— Input data —
——
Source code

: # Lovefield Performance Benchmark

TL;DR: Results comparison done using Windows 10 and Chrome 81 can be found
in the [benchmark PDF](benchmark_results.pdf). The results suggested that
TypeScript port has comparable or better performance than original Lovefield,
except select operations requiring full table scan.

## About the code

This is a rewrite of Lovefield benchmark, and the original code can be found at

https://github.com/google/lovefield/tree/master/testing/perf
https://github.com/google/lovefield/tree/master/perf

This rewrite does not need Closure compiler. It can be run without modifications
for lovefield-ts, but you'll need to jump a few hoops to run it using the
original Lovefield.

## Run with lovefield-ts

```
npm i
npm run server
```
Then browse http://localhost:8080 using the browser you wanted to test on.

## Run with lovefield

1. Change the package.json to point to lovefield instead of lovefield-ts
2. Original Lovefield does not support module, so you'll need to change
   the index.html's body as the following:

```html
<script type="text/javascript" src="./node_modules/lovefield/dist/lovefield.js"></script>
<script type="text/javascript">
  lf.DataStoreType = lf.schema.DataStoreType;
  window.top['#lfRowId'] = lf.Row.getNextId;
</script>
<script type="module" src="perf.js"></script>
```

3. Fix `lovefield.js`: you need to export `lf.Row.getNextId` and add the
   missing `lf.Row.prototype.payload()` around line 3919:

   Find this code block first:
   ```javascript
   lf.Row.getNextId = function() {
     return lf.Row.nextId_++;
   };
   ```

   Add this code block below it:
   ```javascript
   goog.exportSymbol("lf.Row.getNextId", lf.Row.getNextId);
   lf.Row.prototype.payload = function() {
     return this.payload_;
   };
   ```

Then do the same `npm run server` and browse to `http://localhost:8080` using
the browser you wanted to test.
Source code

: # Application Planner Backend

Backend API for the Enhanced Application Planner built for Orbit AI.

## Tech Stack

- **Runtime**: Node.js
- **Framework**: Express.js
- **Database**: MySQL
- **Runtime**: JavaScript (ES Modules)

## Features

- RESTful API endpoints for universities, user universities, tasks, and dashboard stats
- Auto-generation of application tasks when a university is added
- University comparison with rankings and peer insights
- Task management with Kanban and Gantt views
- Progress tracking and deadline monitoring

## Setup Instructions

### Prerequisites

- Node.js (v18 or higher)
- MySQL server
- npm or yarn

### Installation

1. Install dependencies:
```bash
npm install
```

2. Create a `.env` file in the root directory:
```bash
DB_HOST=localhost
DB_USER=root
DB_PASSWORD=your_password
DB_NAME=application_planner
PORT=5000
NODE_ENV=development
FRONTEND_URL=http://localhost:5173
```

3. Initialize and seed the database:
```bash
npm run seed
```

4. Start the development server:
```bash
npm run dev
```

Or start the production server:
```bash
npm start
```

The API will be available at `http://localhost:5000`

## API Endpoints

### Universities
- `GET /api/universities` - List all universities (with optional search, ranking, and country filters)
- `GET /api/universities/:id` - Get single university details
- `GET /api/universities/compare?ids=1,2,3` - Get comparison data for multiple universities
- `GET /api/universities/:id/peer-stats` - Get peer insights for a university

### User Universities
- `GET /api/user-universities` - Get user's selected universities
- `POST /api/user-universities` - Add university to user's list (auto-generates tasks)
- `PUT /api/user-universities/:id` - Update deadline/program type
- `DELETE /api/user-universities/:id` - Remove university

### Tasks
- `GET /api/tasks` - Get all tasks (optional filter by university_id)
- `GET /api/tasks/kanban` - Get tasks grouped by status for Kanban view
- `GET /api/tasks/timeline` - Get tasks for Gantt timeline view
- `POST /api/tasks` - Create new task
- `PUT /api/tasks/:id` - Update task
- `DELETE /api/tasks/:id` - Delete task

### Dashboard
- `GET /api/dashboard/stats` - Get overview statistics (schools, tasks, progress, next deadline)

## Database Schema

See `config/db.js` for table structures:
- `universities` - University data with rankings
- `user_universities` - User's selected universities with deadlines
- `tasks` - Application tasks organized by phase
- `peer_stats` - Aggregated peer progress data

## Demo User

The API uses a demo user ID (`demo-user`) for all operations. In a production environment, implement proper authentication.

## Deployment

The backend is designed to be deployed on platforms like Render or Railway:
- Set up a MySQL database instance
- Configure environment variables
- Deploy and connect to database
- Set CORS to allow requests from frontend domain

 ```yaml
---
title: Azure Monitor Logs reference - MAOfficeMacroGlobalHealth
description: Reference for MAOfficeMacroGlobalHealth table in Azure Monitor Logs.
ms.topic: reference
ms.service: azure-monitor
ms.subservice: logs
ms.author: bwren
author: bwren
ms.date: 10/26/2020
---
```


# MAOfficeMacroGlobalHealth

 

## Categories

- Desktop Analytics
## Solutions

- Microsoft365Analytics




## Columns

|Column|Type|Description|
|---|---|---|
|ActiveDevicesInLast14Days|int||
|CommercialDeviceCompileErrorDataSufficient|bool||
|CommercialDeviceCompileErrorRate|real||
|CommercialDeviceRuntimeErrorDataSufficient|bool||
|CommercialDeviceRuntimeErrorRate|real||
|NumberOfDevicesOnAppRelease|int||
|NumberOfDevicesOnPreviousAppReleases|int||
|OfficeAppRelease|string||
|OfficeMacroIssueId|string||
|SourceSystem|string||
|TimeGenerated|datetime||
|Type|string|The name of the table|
——
— Try it —
Every one of the records is to be copied word for word.

— Response area —
Source code

: # Lovefield Performance Benchmark

TL;DR: Results comparison done using Windows 10 and Chrome 81 can be found
in the [benchmark PDF](benchmark_results.pdf). The results suggested that
TypeScript port has comparable or better performance than original Lovefield,
except select operations requiring full table scan.

## About the code

This is a rewrite of Lovefield benchmark, and the original code can be found at

https://github.com/google/lovefield/tree/master/testing/perf
https://github.com/google/lovefield/tree/master/perf

This rewrite does not need Closure compiler. It can be run without modifications
for lovefield-ts, but you'll need to jump a few hoops to run it using the
original Lovefield.

## Run with lovefield-ts

```
npm i
npm run server
```
Then browse http://localhost:8080 using the browser you wanted to test on.

## Run with lovefield

1. Change the package.json to point to lovefield instead of lovefield-ts
2. Original Lovefield does not support module, so you'll need to change
   the index.html's body as the following:

```html
<script type="text/javascript" src="./node_modules/lovefield/dist/lovefield.js"></script>
<script type="text/javascript">
  lf.DataStoreType = lf.schema.DataStoreType;
  window.top['#lfRowId'] = lf.Row.getNextId;
</script>
<script type="module" src="perf.js"></script>
```

3. Fix `lovefield.js`: you need to export `lf.Row.getNextId` and add the
   missing `lf.Row.prototype.payload()` around line 3919:

   Find this code block first:
   ```javascript
   lf.Row.getNextId = function() {
     return lf.Row.nextId_++;
   };
   ```

   Add this code block below it:
   ```javascript
   goog.exportSymbol("lf.Row.getNextId", lf.Row.getNextId);
   lf.Row.prototype.payload = function() {
     return this.payload_;
   };
   ```

Then do the same `npm run server` and browse to `http://localhost:8080` using
the browser you wanted to test.
Source code

: # Application Planner Backend

Backend API for the Enhanced Application Planner built for Orbit AI.

## Tech Stack

- **Runtime**: Node.js
- **Framework**: Express.js
- **Database**: MySQL
- **Runtime**: JavaScript (ES Modules)

## Features

- RESTful API endpoints for universities, user universities, tasks, and dashboard stats
- Auto-generation of application tasks when a university is added
- University comparison with rankings and peer insights
- Task management with Kanban and Gantt views
- Progress tracking and deadline monitoring

## Setup Instructions

### Prerequisites

- Node.js (v18 or higher)
- MySQL server
- npm or yarn

### Installation

1. Install dependencies:
```bash
npm install
```

2. Create a `.env` file in the root directory:
```bash
DB_HOST=localhost
DB_USER=root
DB_PASSWORD=your_password
DB_NAME=application_planner
PORT=5000
NODE_ENV=development
FRONTEND_URL=http://localhost:5173
```

3. Initialize and seed the database:
```bash
npm run seed
```

4. Start the development server:
```bash
npm run dev
```

Or start the production server:
```bash
npm start
```

The API will be available at `http://localhost:5000`

## API Endpoints

### Universities
- `GET /api/universities` - List all universities (with optional search, ranking, and country filters)
- `GET /api/universities/:id` - Get single university details
- `GET /api/universities/compare?ids=1,2,3` - Get comparison data for multiple universities
- `GET /api/universities/:id/peer-stats` - Get peer insights for a university

### User Universities
- `GET /api/user-universities` - Get user's selected universities
- `POST /api/user-universities` - Add university to user's list (auto-generates tasks)
- `PUT /api/user-universities/:id` - Update deadline/program type
- `DELETE /api/user-universities/:id` - Remove university

### Tasks
- `GET /api/tasks` - Get all tasks (optional filter by university_id)
- `GET /api/tasks/kanban` - Get tasks grouped by status for Kanban view
- `GET /api/tasks/timeline` - Get tasks for Gantt timeline view
- `POST /api/tasks` - Create new task
- `PUT /api/tasks/:id` - Update task
- `DELETE /api/tasks/:id` - Delete task

### Dashboard
- `GET /api/dashboard/stats` - Get overview statistics (schools, tasks, progress, next deadline)

## Database Schema

See `config/db.js` for table structures:
- `universities` - University data with rankings
- `user_universities` - User's selected universities with deadlines
- `tasks` - Application tasks organized by phase
- `peer_stats` - Aggregated peer progress data

## Demo User

The API uses a demo user ID (`demo-user`) for all operations. In a production environment, implement proper authentication.

## Deployment

The backend is designed to be deployed on platforms like Render or Railway:
- Set up a MySQL database instance
- Configure environment variables
- Deploy and connect to database
- Set CORS to allow requests from frontend domain

 ```yaml
---
title: Azure Monitor Logs reference - MAOfficeMacroGlobalHealth
description: Reference for MAOfficeMacroGlobalHealth table in Azure Monitor Logs.
ms.topic: reference
ms.service: azure-monitor
ms.subservice: logs
ms.author: bwren
author: bwren
ms.date: 10/26/2020
---
```


# MAOfficeMacroGlobalHealth

 

## Categories

- Desktop Analytics
## Solutions

- Microsoft365Analytics




## Columns

|Column|Type|Description|
|---|---|---|
|ActiveDevicesInLast14Days|int||
|CommercialDeviceCompileErrorDataSufficient|bool||
|CommercialDeviceCompileErrorRate|real||
|CommercialDeviceRuntimeErrorDataSufficient|bool||
|CommercialDeviceRuntimeErrorRate|real||
|NumberOfDevicesOnAppRelease|int||
|NumberOfDevicesOnPreviousAppReleases|int||
|OfficeAppRelease|string||
|OfficeMacroIssueId|string||
|SourceSystem|string||
|TimeGenerated|datetime||
|Type|string|The name of the table|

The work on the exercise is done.